Celebrity deaths and the "problematic fave": Enough with the moral tug-of-war between "hero" and "villain" legacies

It's not about separating genius from flawed human, but accepting that sometimes there's no separation at all

Published January 20, 2016 12:00AM (EST)

  (Reuters)
(Reuters)

My feelings about the past week of grieving celebrities and bickering with fellow social-justice-warrior-y types about how to grieve over celebrities were summed up pretty well by a tweet from one of my Twitter friends: “A quick Google and a thorough check of Your Fave Is Problematic indicate that it's safe to publicly mourn Alan Rickman.”

Of course I’m glad Alan Rickman was, as well as an amazing actor, by all accounts a pretty amazing human being. There’s nothing wrong with being a fan both of an artist’s work and of an artist as a person, the causes they support and the impact they have on the people around them. Likewise, I absolutely agree that while “speaking ill of the dead” should be kept to a minimum, that when a famous person has a checkered legacy it’s important not to sweep their misdeeds under the rug when they die--to do so is disrespectful to the people they’ve wronged and has been a favorite tool of those who use grief to manipulate our understanding of history.

But treating a legacy as something to be weighed on a binary scale--as though you have to add up all of a person’s sins and, if they surpass a certain threshold, they’re instantly moved from the category of “hero” to “villain”--doesn’t help anybody.

Take David Bowie. Although I didn’t connect to his music the way many of my peers did, it’s impossible to listen to his music and not hear his genius. And it wasn’t just his talent people fell in love with, but what he stood for--that his public image and his music carved out a space for queer sexuality and unconventional performance of gender, that his bold, no-shits-given stage presence, his absolute unshakeable confidence and comfort in whatever bizarre identity he was wearing at the time gave other people the courage to feel comfortable in their own skin.

And then there’s the fact that one of those personae was a committed Nazi who collected Nazi paraphernalia and praised Hitler. And then there’s the fact that, whatever persona he was in, he fucked a lot of groupies when he was a younger man, including underage groupies, including a girl named Lori Mattix at the age of 15.

The thing that makes both of these stories uncomfortable is that they’re not really “sins” or “gaffes” or “peccadilloes” that stand at odds with the rest of the narrative of Bowie’s life. They’re entirely consonant with what people loved about him, or at least people at the time thought they were. The same caution-to-the-wind total commitment to becoming an outré boundary-crossing character--the same utter defiance of social convention--that created Ziggy Stardust created the Thin White Duke.
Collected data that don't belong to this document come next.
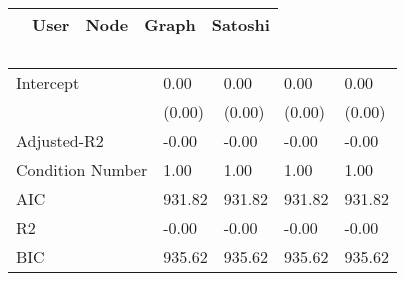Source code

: \begin{table}
\caption{}
\begin{center}
\begin{tabular}{lcccc}
\hline
                 &  User  &  Node  & Graph  & Satoshi  \\
\hline
\hline
\end{tabular}
\begin{tabular}{lllll}
Intercept        & 0.00   & 0.00   & 0.00   & 0.00     \\
                 & (0.00) & (0.00) & (0.00) & (0.00)   \\
Adjusted-R2      & -0.00  & -0.00  & -0.00  & -0.00    \\
Condition Number & 1.00   & 1.00   & 1.00   & 1.00     \\
AIC              & 931.82 & 931.82 & 931.82 & 931.82   \\
R2               & -0.00  & -0.00  & -0.00  & -0.00    \\
BIC              & 935.62 & 935.62 & 935.62 & 935.62   \\
\hline
\end{tabular}
\end{center}
\end{table}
And in the 1970s, the “baby groupie” scene, complete with its own circle of starlets followed around by their own dedicated magazines, was tied into the sexual revolution as a whole.In the early 1970s you’d be hard-pressed to find someone who expressed what we now think of as a mainstream view of sexuality--sex-positive but consent-centric, fervently in favor of breaking boundaries but at the same time acutely aware of power dynamics.

In other words--and I speak from experience as someone who gets unpleasant feelings of culture shock reading about the era--there was a tacit assumption that if you thought having sex with underage teenagers was unethical or immoral or gross, you were probably also grossed out by gay sex and polyamory and kink and you were probably a churchgoing middle-aged “square.”
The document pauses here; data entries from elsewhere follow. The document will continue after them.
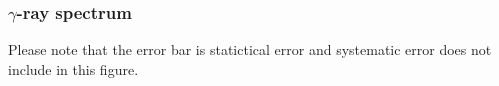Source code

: \documentclass{beamer}
\begin{document}
\begin{frame}\frametitle{$\gamma$-ray spectrum}
  \begin{figure}
      \centering
  \end{figure}
  Please note that the error bar is statictical error and systematic error does not include in this figure.
\end{frame}
\end{document}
Being pro-“sexual liberation” at the outset implied not caring all that much about age of consent. It took a while to develop the language to talk about sex and consent without bringing back the context of “traditional” Christian morality--and, indeed, the end of the 1970s as an era was marked by the fracturing of radical left social movements along that line, with the move to expel NAMBLA from the first gay march on Washington in 1979, the “feminist sex wars” of the early 1980s, etc.

Make no mistake about it: I firmly believe consent is vital in sexual relationships--in all relationships--and an adult having sex with an underage person is, at best, reckless and dangerous and irresponsible, at worst rape. I don’t think that’s a matter of aesthetic preference, of “changing with the times,” I believe we genuinely know better than our forebears because of hard-won experience from listening to the stories of people who’ve been badly hurt by relationships where their partners had vastly more power than they did.

But David Bowie clearly didn’t think of his relationship with Mattix as rape. Mattix didn’t either. Mattix still doesn’t, and it feels wrong to demand we label her as such against her will even as it feels hypocritical to let Bowie off the hook while condemning modern-day musicians for doing much less.

There’s your uncomfortable truth: It’s very hard to imagine a David Bowie who would’ve said no to a 15-year-old groupie in 1975 who’d still be David Bowie. To him, in the ethical world he lived in at the time, saying “yes” to the sexual revolution meant saying “yes” to all of it, even though to us, his successors, sexual freedom and reckless disregard for consent are miles apart.

Just like, on some level, the give-no-fucks candor with which Bowie put MTV on blast for not airing black artists in 1983 is rooted the same give-no-fucks brazenness with which he spent 1976 play-acting a white supremacist.

Yes, he regretted it later and said so many times. Yes, he was in the grip of cocaine addiction when he came up with the Thin White Duke character and improvised lines like “Adolf Hitler was one of the first rock stars.” Yes, white privilege can be so blinding that he isn’t the only one who’s managed to become enamored of the shiny veneer of Nazi chic without thinking overmuch about the actual content of Nazi ideology.

No, I’m not defending what he did. Turning a government that murdered millions of people into a fashion statement is grotesque and I wish he hadn’t done it. And yet, again, it’s hard to imagine a Bowie, having had the idea for the Thin White Duke, choosing to reject it as tasteless and offensive and still being David Bowie.

Take an example of someone who’s still alive--take the gratuitous roasting Mel Gibson got at the Golden Globes from Ricky Gervais.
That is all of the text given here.